Ich glaube, wir wollten beide vermeiden, uns beim Frühstück gegenüberzusitzen und zu fragen, möchtest du Käse oder Marmelade? Nur kein Alltag, sondern nur Poesie! Nur Kleist!

A. ist ein „Fluchttier“. Eigentlich lebt er mit einer anderen Frau zusammen, hat jedoch eine Wohnung für sich allein.

An der Wand seiner neuen Geliebten findet er einen Zettel mit den Worten:

stärker, größer, schöner, leidenschaftlicher, dunkler

Das solle ihr gemeinsames Motto sein, meint er.

Für unser beider Leben, für unsere Liebe, für unsere Kunst.

Eine Woche später nimmt der Intendant des Berliner Theaters die Erzählerin als Dramaturgie-Assistentin für das Kleistprojekt unter Vertrag.

In der Inszenierung unserer Liebe waren die Rollen klar verteilt: A. gab den Meister, wenn auch mit understatement, denn ein Angeber war er wirklich nicht, das wird ihm keiner nachsagen können, und ich gab die Schülerin, die junge Geliebte und Muse. Vermählung, Offenbarung und Erlösung suchten wir beide – in der Kunst. So romantisch waren wir.

Das erste Bild, das sie von A. malt, zeigt ihn frontal als Radfahrer. Tatsächlich benutzt er in Berlin ein Fahrrad, und manchmal sitzt dabei seine Geliebte quer vor ihm. Einmal werden sie deshalb von einem Volkspolizisten angehalten, denn es ist verboten, „einen Fahrgast auf der Fahrradstange zu transportieren“.

Im Rahmen des Kleist-Projektes inszeniert A. am Berliner Theater „Der Prinz von Homburg“ und „Der zerbrochene Krug“ in parallelen Besetzungen, dazu unter dem Titel „Dichter in Preußen“ eine mit Musik untermalte Montage von Schriften und Briefen Kleists und einigen seiner Zeitgenossen.

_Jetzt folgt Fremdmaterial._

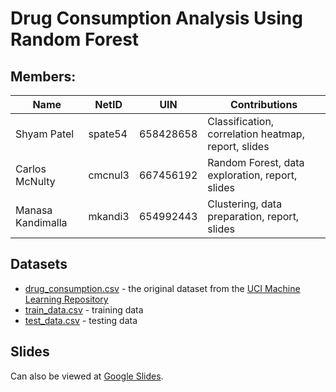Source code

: # Drug Consumption Analysis Using Random Forest
## Members:
Name | NetID | UIN | Contributions
------------ | ------------- | ------------- | -------------
Shyam Patel | spate54 | 658428658 | Classification, correlation heatmap, report, slides
Carlos McNulty | cmcnul3 | 667456192 | Random Forest, data exploration, report, slides
Manasa Kandimalla | mkandi3 | 654992443 | Clustering, data preparation, report, slides

## Datasets
* [drug_consumption.csv](drug_consumption.csv) - the original dataset from the [UCI Machine Learning Repository](https://archive.ics.uci.edu/ml/datasets/Drug+consumption+%28quantified%29)
* [train_data.csv](train_data.csv) - training data
* [test_data.csv](test_data.csv) - testing data

## Slides
Can also be viewed at [Google Slides](https://docs.google.com/presentation/d/1MwZoDnSEpQoKWeqvB-DDuJtyArUeo5i9iSUqRiMdmgQ/edit?usp=sharing).
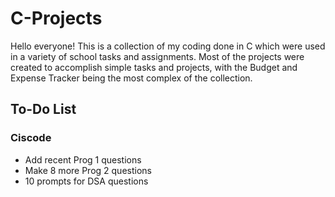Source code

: # C-Projects
Hello everyone!
This is a collection of my coding done in C which were used in a variety of school tasks and assignments.
Most of the projects were created to accomplish simple tasks and projects, with the Budget and Expense Tracker being the most complex of the collection.

## To-Do List

### Ciscode
- Add recent Prog 1 questions
- Make 8 more Prog 2 questions
- 10 prompts for DSA questions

Außerdem holt seine Geliebte Schlüsselkinder von der Straße und studiert mit ihnen ein gemeinsam ausgedachtes Stück ein …

… über einen unglücklichen Dichter, der hier ganz in der Nähe gewohnt, sich aber schließlich noch jung, erfolglos und entmutigt, am Wannsee zusammen mit einer Freundin das Leben genommen hatte.

Nach der Premiere setzt der Intendant auf Weisung der Behörden alles gleich wieder ab, und der Vertrag der neuen Dramaturgie-Assistentin wird nicht verlängert.

Sie ist schwanger, sagt A. jedoch nichts davon. Als sich herausstellt, dass es sich um eine extrauterine Schwangerschaft handelt, wird sie ausgekratzt. Den Grund ihres Krankenhausaufenthalts erfährt A. nicht.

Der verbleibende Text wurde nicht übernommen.